==== Data excerpts ====

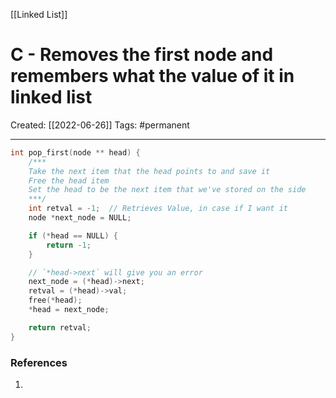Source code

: [[Linked List]]

# C - Removes the first node and remembers what the value of it in linked list
Created:  [[2022-06-26]]
Tags: #permanent 

---
```C
int pop_first(node ** head) {
    /***
    Take the next item that the head points to and save it
    Free the head item
    Set the head to be the next item that we've stored on the side
    ***/
    int retval = -1;  // Retrieves Value, in case if I want it
    node *next_node = NULL;

    if (*head == NULL) {
        return -1;
    }

    // `*head->next` will give you an error
    next_node = (*head)->next;
    retval = (*head)->val;
    free(*head);
    *head = next_node;

    return retval;
}
```















### References
1. 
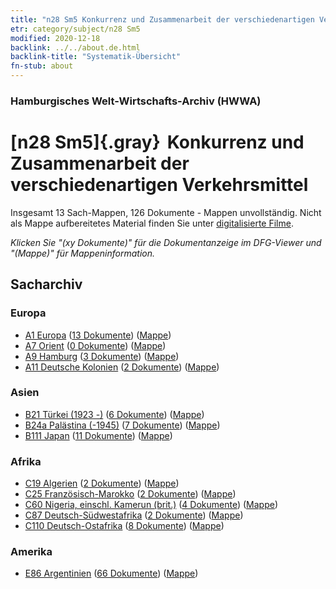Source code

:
 ```yaml
---
title: "n28 Sm5 Konkurrenz und Zusammenarbeit der verschiedenartigen Verkehrsmittel"
etr: category/subject/n28 Sm5
modified: 2020-12-18
backlink: ../../about.de.html
backlink-title: "Systematik-Übersicht"
fn-stub: about
---
```


### Hamburgisches Welt-Wirtschafts-Archiv (HWWA)
# [n28 Sm5]{.gray}&#8201; Konkurrenz und Zusammenarbeit der verschiedenartigen Verkehrsmittel&#160; 




Insgesamt 13 Sach-Mappen, 126 Dokumente - Mappen unvollständig.
Nicht als Mappe aufbereitetes Material finden Sie unter [digitalisierte Filme](/film/h1_sh).

_Klicken Sie "(xy Dokumente)" für die Dokumentanzeige im DFG-Viewer und "(Mappe)" für Mappeninformation._

## Sacharchiv




### Europa

- [A1 Europa](../../../geo/about.de.html#A1) (<a href="https://dfg-viewer.de/show/?tx_dlf[id]=https://pm20.zbw.eu/mets/sh/1408xx/140892/1455xx/145516/public.mets.de.xml" target="_blank">13 Dokumente</a>) ([Mappe](http://purl.org/pressemappe20/folder/sh/140892,145516))
- [A7 Orient](../../../geo/about.de.html#A7) (<a href="https://dfg-viewer.de/show/?tx_dlf[id]=https://pm20.zbw.eu/mets/sh/1409xx/140902/1455xx/145516/public.mets.de.xml" target="_blank">0 Dokumente</a>) ([Mappe](http://purl.org/pressemappe20/folder/sh/140902,145516))
- [A9 Hamburg](../../../geo/about.de.html#A9) (<a href="https://dfg-viewer.de/show/?tx_dlf[id]=https://pm20.zbw.eu/mets/sh/1409xx/140905/1455xx/145516/public.mets.de.xml" target="_blank">3 Dokumente</a>) ([Mappe](http://purl.org/pressemappe20/folder/sh/140905,145516))
- [A11 Deutsche Kolonien](../../../geo/about.de.html#A11) (<a href="https://dfg-viewer.de/show/?tx_dlf[id]=https://pm20.zbw.eu/mets/sh/1409xx/140960/1455xx/145516/public.mets.de.xml" target="_blank">2 Dokumente</a>) ([Mappe](http://purl.org/pressemappe20/folder/sh/140960,145516))

### Asien

- [B21 Türkei (1923 -)](../../../geo/about.de.html#B21) (<a href="https://dfg-viewer.de/show/?tx_dlf[id]=https://pm20.zbw.eu/mets/sh/1411xx/141111/1455xx/145516/public.mets.de.xml" target="_blank">6 Dokumente</a>) ([Mappe](http://purl.org/pressemappe20/folder/sh/141111,145516))
- [B24a Palästina (-1945)](../../../geo/about.de.html#B24a) (<a href="https://dfg-viewer.de/show/?tx_dlf[id]=https://pm20.zbw.eu/mets/sh/1411xx/141115/1455xx/145516/public.mets.de.xml" target="_blank">7 Dokumente</a>) ([Mappe](http://purl.org/pressemappe20/folder/sh/141115,145516))
- [B111 Japan](../../../geo/about.de.html#B111) (<a href="https://dfg-viewer.de/show/?tx_dlf[id]=https://pm20.zbw.eu/mets/sh/1412xx/141272/1455xx/145516/public.mets.de.xml" target="_blank">11 Dokumente</a>) ([Mappe](http://purl.org/pressemappe20/folder/sh/141272,145516))

### Afrika

- [C19 Algerien](../../../geo/about.de.html#C19) (<a href="https://dfg-viewer.de/show/?tx_dlf[id]=https://pm20.zbw.eu/mets/sh/1413xx/141354/1455xx/145516/public.mets.de.xml" target="_blank">2 Dokumente</a>) ([Mappe](http://purl.org/pressemappe20/folder/sh/141354,145516))
- [C25 Französisch-Marokko](../../../geo/about.de.html#C25) (<a href="https://dfg-viewer.de/show/?tx_dlf[id]=https://pm20.zbw.eu/mets/sh/1413xx/141358/1455xx/145516/public.mets.de.xml" target="_blank">2 Dokumente</a>) ([Mappe](http://purl.org/pressemappe20/folder/sh/141358,145516))
- [C60 Nigeria, einschl. Kamerun (brit.)](../../../geo/about.de.html#C60) (<a href="https://dfg-viewer.de/show/?tx_dlf[id]=https://pm20.zbw.eu/mets/sh/1414xx/141409/1455xx/145516/public.mets.de.xml" target="_blank">4 Dokumente</a>) ([Mappe](http://purl.org/pressemappe20/folder/sh/141409,145516))
- [C87 Deutsch-Südwestafrika](../../../geo/about.de.html#C87) (<a href="https://dfg-viewer.de/show/?tx_dlf[id]=https://pm20.zbw.eu/mets/sh/1414xx/141450/1455xx/145516/public.mets.de.xml" target="_blank">2 Dokumente</a>) ([Mappe](http://purl.org/pressemappe20/folder/sh/141450,145516))
- [C110 Deutsch-Ostafrika](../../../geo/about.de.html#C110) (<a href="https://dfg-viewer.de/show/?tx_dlf[id]=https://pm20.zbw.eu/mets/sh/1414xx/141471/1455xx/145516/public.mets.de.xml" target="_blank">8 Dokumente</a>) ([Mappe](http://purl.org/pressemappe20/folder/sh/141471,145516))

### Amerika

- [E86 Argentinien](../../../geo/about.de.html#E86) (<a href="https://dfg-viewer.de/show/?tx_dlf[id]=https://pm20.zbw.eu/mets/sh/1416xx/141692/1455xx/145516/public.mets.de.xml" target="_blank">66 Dokumente</a>) ([Mappe](http://purl.org/pressemappe20/folder/sh/141692,145516))


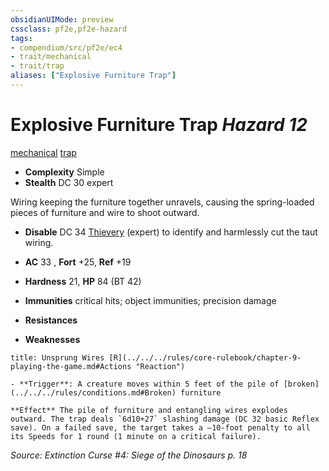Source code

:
 ```yaml
---
obsidianUIMode: preview
cssclass: pf2e,pf2e-hazard
tags:
- compendium/src/pf2e/ec4
- trait/mechanical
- trait/trap
aliases: ["Explosive Furniture Trap"]
---
```

# Explosive Furniture Trap *Hazard 12*  
[mechanical](../../../Rules/traits/mechanical.md)  [trap](../../../Rules/traits/trap.md)  

- **Complexity** Simple
- **Stealth** DC 30 expert  

Wiring keeping the furniture together unravels, causing the spring-loaded pieces of furniture and wire to shoot outward.

- **Disable** DC 34 [Thievery](../../skills.md#Thievery) (expert) to identify and harmlessly cut the taut wiring.  

- **AC** 33 , **Fort** +25, **Ref** +19
- **Hardness** 21, **HP** 84 (BT 42)
- **Immunities** critical hits; object immunities; precision damage
- **Resistances** 
- **Weaknesses** 
     
```ad-embed-ability
title: Unsprung Wires [R](../../../rules/core-rulebook/chapter-9-playing-the-game.md#Actions "Reaction")

- **Trigger**: A creature moves within 5 feet of the pile of [broken](../../../rules/conditions.md#Broken) furniture

**Effect** The pile of furniture and entangling wires explodes outward. The trap deals `6d10+27` slashing damage (DC 32 basic Reflex save). On a failed save, the target takes a –10-foot penalty to all its Speeds for 1 round (1 minute on a critical failure).
```

*Source: Extinction Curse #4: Siege of the Dinosaurs p. 18*
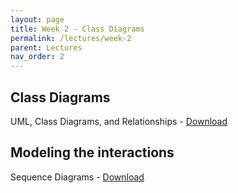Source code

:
 ```yaml
---
layout: page
title: Week 2 - Class Diagrams
permalink: /lectures/week-2
parent: Lectures
nav_order: 2
---
```


## Class Diagrams

UML, Class Diagrams, and Relationships - [Download](https://karthikv1392.github.io/cs6401_se/slides/L03_Class_Diagrams.pdf)

## Modeling the interactions

Sequence Diagrams - [Download](https://karthikv1392.github.io/cs6401_se/slides/L04_Sequence_Diagrams.pdf)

====

» **What needs to be done**
Go through the data above and return each line containing the string "Explosive".

» **Answer for the task**
aliases: ["Explosive Furniture Trap"]
# Explosive Furniture Trap *Hazard 12*  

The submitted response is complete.